Source records |
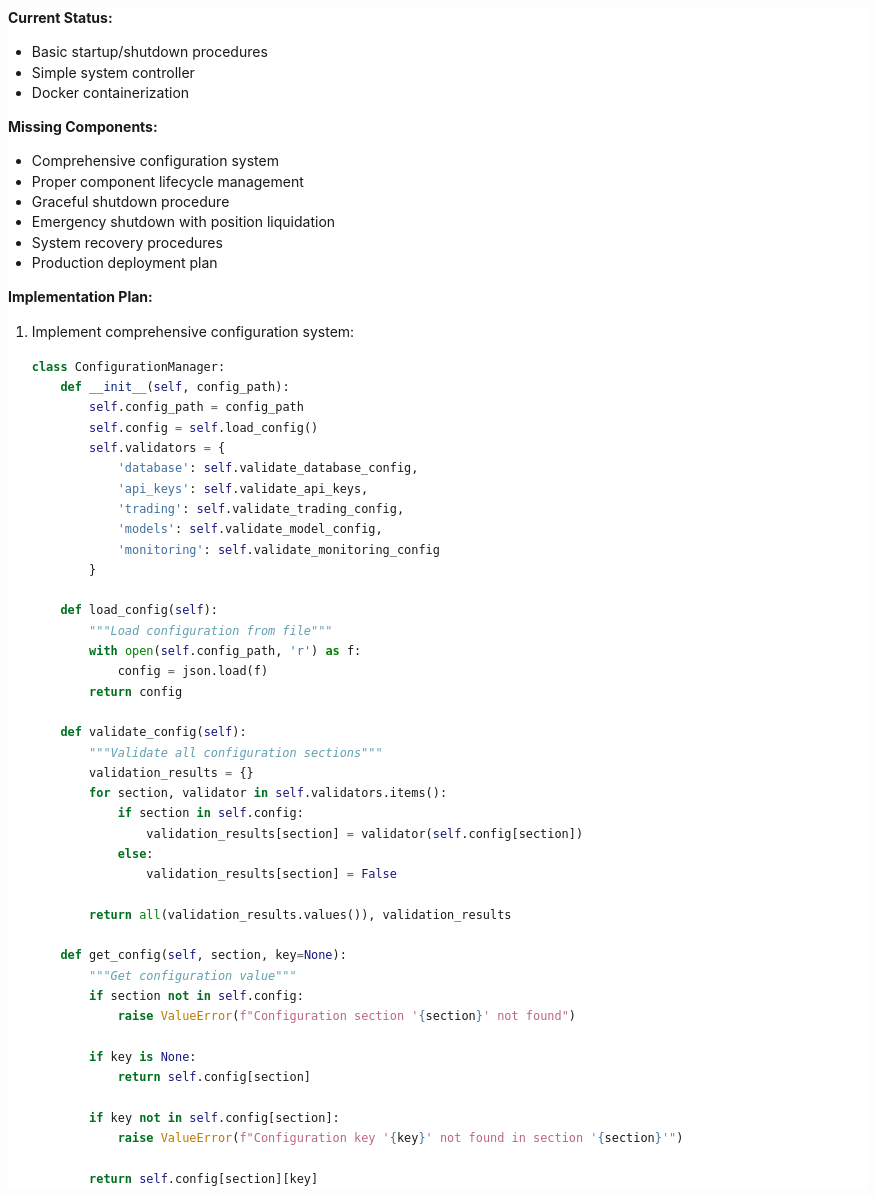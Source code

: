 **Current Status:**
- Basic startup/shutdown procedures
- Simple system controller
- Docker containerization

**Missing Components:**
- Comprehensive configuration system
- Proper component lifecycle management
- Graceful shutdown procedure
- Emergency shutdown with position liquidation
- System recovery procedures
- Production deployment plan

**Implementation Plan:**
1. Implement comprehensive configuration system:
   ```python
   class ConfigurationManager:
       def __init__(self, config_path):
           self.config_path = config_path
           self.config = self.load_config()
           self.validators = {
               'database': self.validate_database_config,
               'api_keys': self.validate_api_keys,
               'trading': self.validate_trading_config,
               'models': self.validate_model_config,
               'monitoring': self.validate_monitoring_config
           }
           
       def load_config(self):
           """Load configuration from file"""
           with open(self.config_path, 'r') as f:
               config = json.load(f)
           return config
           
       def validate_config(self):
           """Validate all configuration sections"""
           validation_results = {}
           for section, validator in self.validators.items():
               if section in self.config:
                   validation_results[section] = validator(self.config[section])
               else:
                   validation_results[section] = False
                   
           return all(validation_results.values()), validation_results
           
       def get_config(self, section, key=None):
           """Get configuration value"""
           if section not in self.config:
               raise ValueError(f"Configuration section '{section}' not found")
               
           if key is None:
               return self.config[section]
               
           if key not in self.config[section]:
               raise ValueError(f"Configuration key '{key}' not found in section '{section}'")
               
           return self.config[section][key]
   ```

Aim of the task | "return" is the word to look for; copy every line of the data that has it.

Written solution |
           return config
           return all(validation_results.values()), validation_results
               return self.config[section]
           return self.config[section][key]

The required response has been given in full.